Prevention and Early Interventions
By Matcheri S. Keshavan, MD |
February 1, 2006
Dr. Keshavan is professor and associate chair in the department of psychiatry and behavioral neurosciences at Wayne State University. Dr. Keshavan is a consultant to Eli Lilly and Company, Pfizer Inc., Bristol-Meyers Squibb and AstraZeneca.
Tertiary prevention seeks to prevent disability and relapse in patients who have already developed psychosis. First-episode patients show higher response rates to treatment (46% to 96%) compared to multi-episode patients but also show high rates of relapse due to noncompliance (Robinson et al., 2005). There is increasing evidence that relapse rates are reduced by early introduction of family intervention to reduce levels of expressed emotion, CBT to address cognitive distortions and individual psychotherapy aimed at restoring a sense of self and achieving mastery over the illness (for a review, see Haddock and Lewis, 2005).
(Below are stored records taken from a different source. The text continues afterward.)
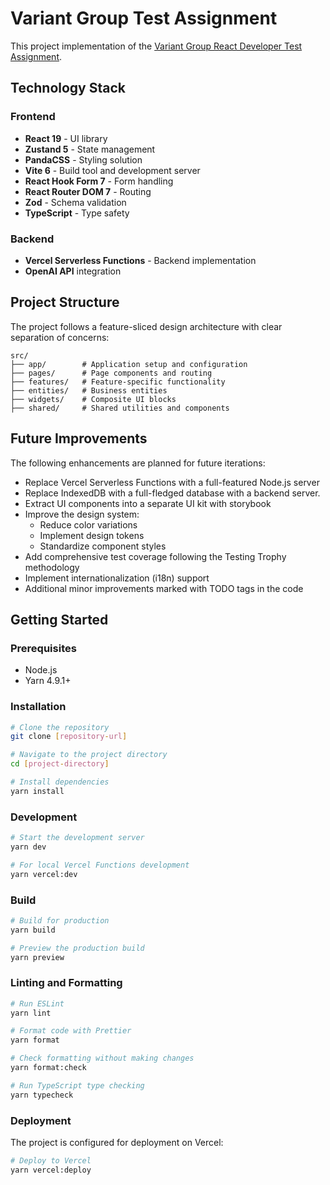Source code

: # Variant Group Test Assignment

This project implementation of the [Variant Group React Developer Test Assignment](https://variantnet.notion.site/React-Developer-Test-Assignment-Variant-Group-d7a1e3460dc643958eb57a0518ce84b2).

## Technology Stack

### Frontend

- **React 19** - UI library
- **Zustand 5** - State management
- **PandaCSS** - Styling solution
- **Vite 6** - Build tool and development server
- **React Hook Form 7** - Form handling
- **React Router DOM 7** - Routing
- **Zod** - Schema validation
- **TypeScript** - Type safety

### Backend

- **Vercel Serverless Functions** - Backend implementation
- **OpenAI API** integration

## Project Structure

The project follows a feature-sliced design architecture with clear separation of concerns:

```
src/
├── app/        # Application setup and configuration
├── pages/      # Page components and routing
├── features/   # Feature-specific functionality
├── entities/   # Business entities
├── widgets/    # Composite UI blocks
├── shared/     # Shared utilities and components
```

## Future Improvements

The following enhancements are planned for future iterations:

- Replace Vercel Serverless Functions with a full-featured Node.js server
- Replace IndexedDB with a full-fledged database with a backend server.
- Extract UI components into a separate UI kit with storybook
- Improve the design system:
    - Reduce color variations
    - Implement design tokens
    - Standardize component styles
- Add comprehensive test coverage following the Testing Trophy methodology
- Implement internationalization (i18n) support
- Additional minor improvements marked with TODO tags in the code

## Getting Started

### Prerequisites

- Node.js
- Yarn 4.9.1+

### Installation

```bash
# Clone the repository
git clone [repository-url]

# Navigate to the project directory
cd [project-directory]

# Install dependencies
yarn install
```

### Development

```bash
# Start the development server
yarn dev

# For local Vercel Functions development
yarn vercel:dev
```

### Build

```bash
# Build for production
yarn build

# Preview the production build
yarn preview
```

### Linting and Formatting

```bash
# Run ESLint
yarn lint

# Format code with Prettier
yarn format

# Check formatting without making changes
yarn format:check

# Run TypeScript type checking
yarn typecheck
```

### Deployment

The project is configured for deployment on Vercel:

```bash
# Deploy to Vercel
yarn vercel:deploy
```

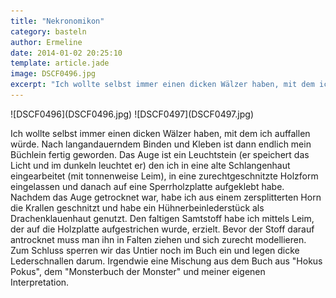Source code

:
 ```yaml
---
title: "Nekronomikon"
category: basteln
author: Ermeline
date: 2014-01-02 20:25:10
template: article.jade
image: DSCF0496.jpg
excerpt: "Ich wollte selbst immer einen dicken Wälzer haben, mit dem ich auffallen würde."
---
```


<div id='slides' class='slideshow'>
![DSCF0496](DSCF0496.jpg)
![DSCF0497](DSCF0497.jpg)
</div>

Ich wollte selbst immer einen dicken Wälzer haben, mit dem ich auffallen würde. Nach langandauerndem Binden und Kleben ist dann endlich mein Büchlein fertig geworden. Das Auge ist ein Leuchtstein (er speichert das Licht und im dunkeln leuchtet er) den ich in eine alte Schlangenhaut eingearbeitet (mit tonnenweise Leim), in eine zurechtgeschnitzte Holzform eingelassen und danach auf eine Sperrholzplatte aufgeklebt habe. Nachdem das Auge getrocknet war, habe ich aus einem zersplitterten Horn die Krallen geschnitzt und habe ein Hühnerbeinlederstück als Drachenklauenhaut genutzt. Den faltigen Samtstoff habe ich mittels Leim, der auf die Holzplatte aufgestrichen wurde, erzielt. Bevor der Stoff darauf antrocknet muss man ihn in Falten ziehen und sich zurecht modellieren. Zum Schluss sperren wir das Untier noch im Buch ein und legen dicke Lederschnallen darum. Irgendwie eine Mischung aus dem Buch aus "Hokus Pokus", dem "Monsterbuch der Monster" und meiner eigenen Interpretation.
Comprehensive early psychosis treatment packages involving pharmacologic and psychosocial treatments as outlined above are more cost-effective than treatment as usual in improving long term recovery, as shown by recent controlled trials. Petersen et al. (2005) randomized 547 patients to either integrated treatment over two years, consisting of assertive community treatment with family involvement and social skills training or standard treatment offering contact with a community mental health center. Patients in the integrated treatment limb had significantly better recovery of positive and negative symptoms, less comorbid substance misuse, better adherence to treatment, and more satisfaction with treatment. Investing in early and comprehensive intervention can therefore improve our patients' lives in the longer term as well as reduce overall costs of treatment.
First-episode patients with schizophrenia also have high rates of comorbid substance abuse, depression, noncompliance, and impairments in cognition and social skills. Dual diagnosis patients with psychosis and substance abuse are more likely to relapse. A recent controlled trial has shown that, compared to standard care, such patients are likely to benefit from combined psychosocial treatment packages including motivational enhancement (Barrowclough et al., 2001).
Patients with the first episode of psychosis are also likely to experience a high likelihood of depression and suicidal behavior during the early course of their illness. Controlled trials are underway showing initial promising results (Power et al., 2003). Noncompliance rates are high in the first episode of psychosis, perhaps related to high rates of poor insight. Motivational enhancement therapies may help improve compliance as shown in controlled trials in patients with psychotic disorders (Kemp et al., 1998). An uncontrolled study showed a lack of efficacy of this treatment in patients with schizophrenia or schizoaffective disorder (Byerly et al., 2005). Results from controlled studies in early schizophrenia are awaited. Finally, cognitive remediation studies have also begun to provide encouraging results in regard to improvements in functional outcome when introduced early in the course of schizophrenia (Hogarty et al., 2004).
In summary, the evidence base of early interventions in schizophrenia is rapidly gaining acceptance in the field. However, as the field matures, it will be necessary to more extensively replicate the findings of the handful of early prevention studies, more conclusively validate the criteria currently defining the prodrome, further extend the range of potential interventions to include treatments other than antipsychotics, and to target specific prodromal and possibly premorbid phases of illness. Evidence-based demonstrations of cost-effectiveness of such interventions are critically needed if this field of research is to sustain and solidify this paradigm shift.